Los Fresnos News

Texas A&M Forest Service Awards Historic $15.4 Million Through Forestry Grant Program

COLLEGE STATION, Texas – Twenty-two Texas cities, neighborhoods, non-profit organizations and schools received grant funding through the Texas A&M Forest Service Community Forestry Grants Program, totaling $15.4 million.

The grants will directly fund recipients’ tree planting, maintenance and community forestry planning and education efforts as part of their larger, unique urban forestry solution campaigns. The program also places a key emphasis on increasing schoolyard tree canopy coverage to 30% of a school’s campus to create accessible community treescapes.

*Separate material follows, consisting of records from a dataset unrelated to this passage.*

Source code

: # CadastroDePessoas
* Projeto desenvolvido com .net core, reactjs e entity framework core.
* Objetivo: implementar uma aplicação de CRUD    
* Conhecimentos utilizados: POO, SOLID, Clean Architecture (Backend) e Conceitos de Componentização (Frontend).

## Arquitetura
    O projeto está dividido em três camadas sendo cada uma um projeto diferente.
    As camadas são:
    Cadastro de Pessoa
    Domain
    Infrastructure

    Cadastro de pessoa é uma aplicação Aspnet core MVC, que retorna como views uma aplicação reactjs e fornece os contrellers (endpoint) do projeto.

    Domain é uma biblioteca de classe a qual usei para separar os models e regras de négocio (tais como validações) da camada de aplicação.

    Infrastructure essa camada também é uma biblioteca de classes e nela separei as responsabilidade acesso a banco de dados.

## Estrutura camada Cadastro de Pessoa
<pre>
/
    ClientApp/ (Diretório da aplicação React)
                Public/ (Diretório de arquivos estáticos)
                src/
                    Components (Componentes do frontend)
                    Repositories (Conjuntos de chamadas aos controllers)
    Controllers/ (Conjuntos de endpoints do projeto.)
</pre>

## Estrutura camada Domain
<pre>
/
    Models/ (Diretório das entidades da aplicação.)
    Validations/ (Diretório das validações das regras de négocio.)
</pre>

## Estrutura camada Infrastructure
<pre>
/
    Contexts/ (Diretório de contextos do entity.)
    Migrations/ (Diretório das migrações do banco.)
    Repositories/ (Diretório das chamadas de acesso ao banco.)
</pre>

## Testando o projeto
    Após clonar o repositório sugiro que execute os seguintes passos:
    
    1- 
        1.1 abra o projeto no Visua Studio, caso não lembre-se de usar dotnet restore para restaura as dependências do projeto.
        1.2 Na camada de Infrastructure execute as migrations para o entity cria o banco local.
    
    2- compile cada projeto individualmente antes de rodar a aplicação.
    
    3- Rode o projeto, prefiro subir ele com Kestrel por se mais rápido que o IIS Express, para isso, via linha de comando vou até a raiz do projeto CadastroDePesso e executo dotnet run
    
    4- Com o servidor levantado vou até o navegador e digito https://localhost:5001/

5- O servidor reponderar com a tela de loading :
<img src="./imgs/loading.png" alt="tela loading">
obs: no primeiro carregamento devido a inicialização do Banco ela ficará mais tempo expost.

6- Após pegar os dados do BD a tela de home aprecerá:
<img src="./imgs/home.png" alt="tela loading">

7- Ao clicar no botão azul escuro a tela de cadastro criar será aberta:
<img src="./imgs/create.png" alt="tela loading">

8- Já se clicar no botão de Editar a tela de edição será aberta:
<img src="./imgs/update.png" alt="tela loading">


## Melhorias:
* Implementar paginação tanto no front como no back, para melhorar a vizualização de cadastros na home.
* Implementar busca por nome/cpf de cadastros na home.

“We are overjoyed with the number of communities receiving grants this year,” said Gretchen Riley, Texas A&M Forest Service Forest Systems Department Head. “We received many wonderful grant applications that meet several urban forestry needs. Beyond applications, organizations and communities across the state expressed interest in learning more about how to advance community forestry. These applications are a testament to the demand for a program such as this.”

The goal of the Community Forestry Grants program is to build healthier urban and community forests throughout the state which are essential for the economic, environmental, physical and mental well-being of all Texans. The strategy of these grants is to spearhead local programs across the state in addressing nature-based solutions to issues facing communities today.

“The impact that trees have on our mental and physical health is astounding,” said Riley. “Coordinating with schools across the state to focus efforts on increasing tree coverage at schools will positively impact the mental and physical health of students as well as provide them with hands-on forestry education and appreciation.”

The 2024 Community Forestry Grants Program awarded grants for eight categories.
Awarded in the category of climate resiliency was Ecology Action of Texas, Austin, $50,000.
Awarded in the category of geospatial analysis was Texas Trees Foundation, Dallas, for a statewide project, $550,000.

Awarded in the category of human health equity and accessibility was city of Lewisville Parks and Recreation Department, $50,000.

Awarded in the category of municipal forester was city of Duncanville, $100,000.

Awarded in the category of schoolyard forests was city of McAllen, $2,730,000; city of Pharr, $3,120,000; Rio Grande International Study Center, Laredo, $3,120,000; and Texas Trees Foundation, Dallas, for projects in Donna and Mercedes, $5,460,000.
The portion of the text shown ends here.